Envoyer son manuscrit à des maisons d’édition : pas une mince affaire !

par | 4 Déc 2020 | Reportages

Article Sapin

Quand on écrit, il arrive parfois un moment où on se dit que ça y est, j’ai fini, je vais l’envoyer, je vais essayer d’être publié. Ce moment est arrivé pour moi il y a quelques mois. Quelques longs mois durant lesquels j’ai dû fournir un travail conséquent qui demande une rigueur, et surtout une confiance en soi qu’il n’est pas toujours facile d’acquérir.

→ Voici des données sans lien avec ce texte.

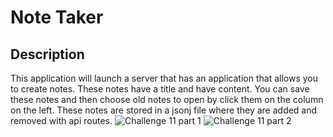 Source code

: # Note Taker


## Description

This application will launch a server that has an application that allows you to create notes. These notes have a title and have content. You can save these notes and then choose old notes to open by click them on the column on the left. These notes are stored in a jsonj file where they are added and removed with api routes. ![Challenge 11 part 1](https://user-images.githubusercontent.com/59398360/230533094-2f9d9e7a-c1d4-4ac1-a14f-04bd9f78025c.PNG)
![Challenge 11 part 2](https://user-images.githubusercontent.com/59398360/230533096-42a65ec4-90c5-41eb-a3e2-2de4e3088e27.PNG)
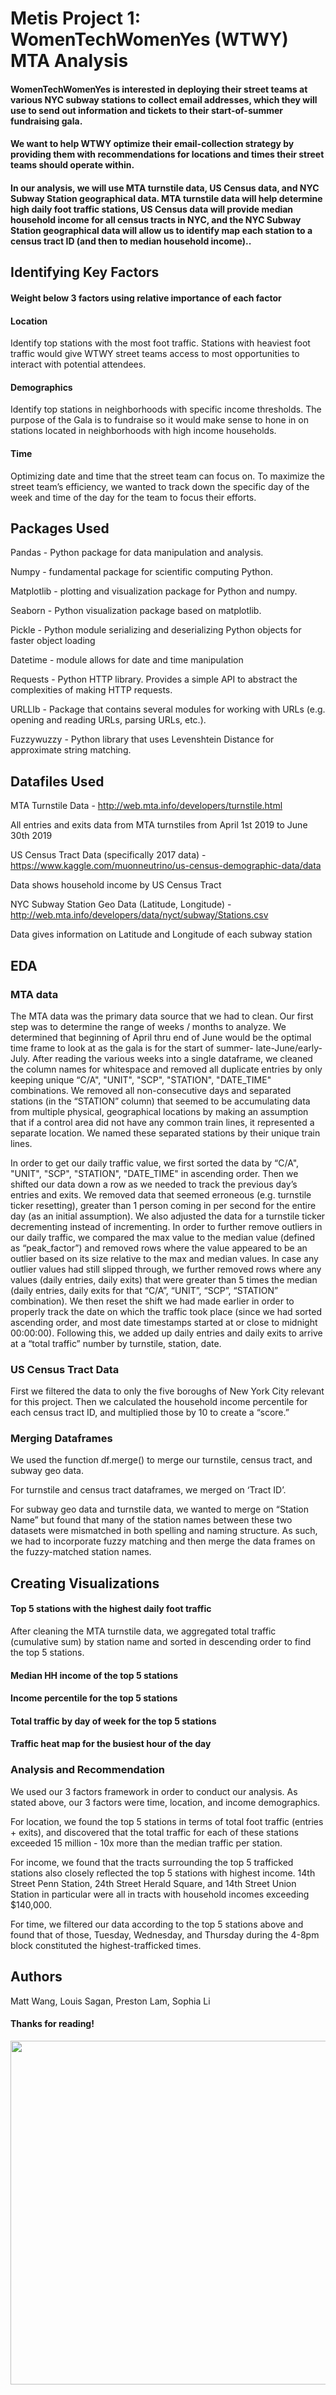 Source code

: # Metis Project 1: WomenTechWomenYes (WTWY) MTA Analysis

#### WomenTechWomenYes is interested in deploying their street teams at various NYC subway stations to collect email addresses, which they will use to send out information and tickets to their start-of-summer fundraising gala. 
#### We want to help WTWY optimize their email-collection strategy by providing them with recommendations for locations and times their street teams should operate within.
#### In our analysis, we will use MTA turnstile data, US Census data, and NYC Subway Station geographical data. MTA turnstile data will help determine high daily foot traffic stations, US Census data will provide median household income for all census tracts in NYC, and the NYC Subway Station geographical data will allow us to identify map each station to a census tract ID (and then to median household income).. 

## Identifying Key Factors

#### Weight below 3 factors using relative importance of each factor
#### Location 
Identify top stations with the most foot traffic. 
Stations with heaviest foot traffic would give WTWY street teams access to most opportunities to interact with potential attendees.
#### Demographics
Identify top stations in neighborhoods with specific income thresholds. 
The purpose of the Gala is to fundraise so it would make sense to hone in on stations located in neighborhoods with high income households.
#### Time
Optimizing date and time that the street team can focus on.
To maximize the street team’s efficiency, we wanted to track down the specific day of the week and time of the day for the team to focus their efforts.

## Packages Used

Pandas - Python package for data manipulation and analysis.

Numpy - fundamental package for scientific computing Python.

Matplotlib - plotting and visualization package for Python and numpy.

Seaborn - Python visualization package based on matplotlib.

Pickle - Python module serializing and deserializing Python objects for faster object loading

Datetime  - module allows for date and time manipulation

Requests - Python HTTP library.  Provides a simple API to abstract the complexities of making HTTP requests.

URLLIb - Package that contains several modules for working with URLs (e.g. opening and reading URLs, parsing URLs, etc.).

Fuzzywuzzy - Python library that uses Levenshtein Distance for approximate string matching.

## Datafiles Used

MTA Turnstile Data - 
http://web.mta.info/developers/turnstile.html 

All entries and exits data from MTA turnstiles from April 1st 2019 to June 30th 2019

US Census Tract Data (specifically 2017 data) - 
https://www.kaggle.com/muonneutrino/us-census-demographic-data/data

Data shows household income by US Census Tract

NYC Subway Station Geo Data (Latitude, Longitude) - 
http://web.mta.info/developers/data/nyct/subway/Stations.csv

Data gives information on Latitude and Longitude of each subway station

## EDA

### MTA data
The MTA data was the primary data source that we had to clean. Our first step was to determine the range of weeks / months to analyze. We determined that beginning of April thru end of June would be the optimal time frame to look at as the gala is for the start of summer- late-June/early-July. After reading the various weeks into a single dataframe, we cleaned the column names for whitespace and removed all duplicate entries by only keeping unique “C/A", "UNIT", "SCP", "STATION", "DATE_TIME" combinations. We removed all non-consecutive days and separated stations (in the “STATION” column) that seemed to be accumulating data from multiple physical, geographical locations by making an assumption that if a control area did not have any common train lines, it represented a separate location. We named these separated stations by their unique train lines.

In order to get our daily traffic value, we first sorted the data by “C/A", "UNIT", "SCP", "STATION", "DATE_TIME" in ascending order.  Then we shifted our data down a row as we needed to track the previous day’s entries and exits. We removed data that seemed erroneous (e.g. turnstile ticker resetting), greater than 1 person coming in per second for the entire day (as an initial assumption).  We also adjusted the data for a turnstile ticker decrementing instead of incrementing. In order to further remove outliers in our daily traffic, we compared the max value to the median value (defined as “peak_factor”) and removed rows where the value appeared to be an outlier based on its size relative to the max and median values. In case any outlier values had still slipped through, we further removed rows where any values (daily entries, daily exits) that were greater than 5 times the median (daily entries, daily exits for that “C/A”, “UNIT”, “SCP”, “STATION” combination). We then reset the shift we had made earlier in order to properly track the date on which the traffic took place (since we had sorted ascending order, and most date timestamps started at or close to midnight 00:00:00).  Following this, we added up daily entries and daily exits to arrive at a “total traffic” number by turnstile, station, date.

### US Census Tract Data
First we filtered the data to only the five boroughs of New York City relevant for this project.  Then we calculated the household income percentile for each census tract ID, and multiplied those by 10 to create a “score.”

### Merging Dataframes
We used the function df.merge() to merge our turnstile, census tract, and subway geo data.

For turnstile and census tract dataframes, we merged on ‘Tract ID’.

For subway geo data and turnstile data, we wanted to merge on “Station Name” but found that many of the station names between these two datasets were mismatched in both spelling and naming structure. As such, we had to incorporate fuzzy matching and then merge the data frames on the fuzzy-matched station names.

## Creating Visualizations

#### Top 5 stations with the highest daily foot traffic
After cleaning the MTA turnstile data, we aggregated total traffic (cumulative sum) by station name and sorted in descending order to find the top 5 stations.

#### Median HH income of the top 5 stations


#### Income percentile for the top 5 stations


#### Total traffic by day of week for the top 5 stations


#### Traffic heat map for the busiest hour of the day


### Analysis and Recommendation
We used our 3 factors framework in order to conduct our analysis. As stated above, our 3 factors were time, location, and income demographics.

For location, we found the top 5 stations in terms of total foot traffic (entries + exits), and discovered that the total traffic for each of these stations exceeded 15 million - 10x more than the median traffic per station.

For income, we found that the tracts surrounding the top 5 trafficked stations also closely reflected the top 5 stations with highest income. 14th Street Penn Station, 24th Street Herald Square, and 14th Street Union Station in particular were all in tracts with household incomes exceeding $140,000.

For time, we filtered our data according to the top 5 stations above and found that of those, Tuesday, Wednesday, and Thursday during the 4-8pm block constituted the highest-trafficked times.

## Authors

Matt Wang, Louis Sagan, Preston Lam, Sophia Li

#### Thanks for reading!

<img src="https://4.bp.blogspot.com/-6qFetQ3Mti4/VcosbirJeaI/AAAAAAAAdXs/Rg9Rl9ANbro/s1600/IMG_2892%2B%25281%2529.jpg" width="550">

Pour ma part, j’ai eu la chance d’être entourée d’incroyables personnes qui m’ont aidée sur de nombreux points. Mais j’y reviendrai  je vais partager mon expérience, donc ça n’est en aucun cas un « idéal » de l’envoi des manuscrits, encore moins un exemple à suivre. Mon intention est simplement de vous donner ma propre vision de l’exercice, afin de donner une vague idée de ce à quoi cela ressemble — pour moi au moins.

Spoiler avant étape

Pour qu’on comprenne ce que je raconte, il faut que je résume brièvement mon roman. Je vais aller assez vite, parce que ce n’est pas vraiment ce que je veux aborder ici. C’est un huis clos, on suit Léa, qui est interrogée par deux inspecteurs dans une salle d’interrogatoire. Elle a visiblement été enlevée par une secte, où elle a subi une agression sexuelle. Bien vite, on voit qu’elle a deux personnalités : Léa, et une alter ego, Vi, qui aimait son ravisseur. Peu après, on découvre Betty, une troisième personnalité très violente. Les inspecteurs essayent de connaître une liste de mots qu’aurait prononcée une voix pendant la séquestration de Léa. Ils apprennent à Vi qu’elle n’est pas enceinte, mais elle découvre que c’est un mensonge. Et… je ne raconte pas la fin, parce que ça serait dommage si j’arrive à le publier un jour !

Première étape

Ça risque de sembler tout à fait idiot, mais pour envoyer un manuscrit, eh bien il faut commencer par l’écrire. Ça peut paraître une étape simple au vu du sujet traité ici, mais je vais en réalité y passer un peu de temps. Pour ceux qui écrivent, finir un projet est quelque chose de compliqué. Ça demande du temps et une énorme implication : tous les projets ne sont pas finalisés. J’ai eu la chance, pour ce projet particulier, Vox Pluralis, de l’écrire très vite. En réalité, j’ai commencé à l’écrire un peu au hasard, en faisant dialoguer deux de mes personnages, Léa et Betty. C’est un « jeu » que je fais souvent depuis le lycée, avec elles — des idées de personnages que je traîne depuis un moment, elles font entièrement partie de mon écriture. Et puis, soudain est apparu un thème, puis des inspecteurs, l’idée d’un huis clos et hop ! tout s’est enchaîné. Par conséquent, je ne me suis pas retrouvée bloquée au milieu sans plus savoir où aller, comme ça m’est déjà arrivé par le passé. Dans ces cas-là, d’ailleurs, mieux vaut prendre du recul, laisser respirer le projet et y revenir avec les idées plus claires et une vision neuve.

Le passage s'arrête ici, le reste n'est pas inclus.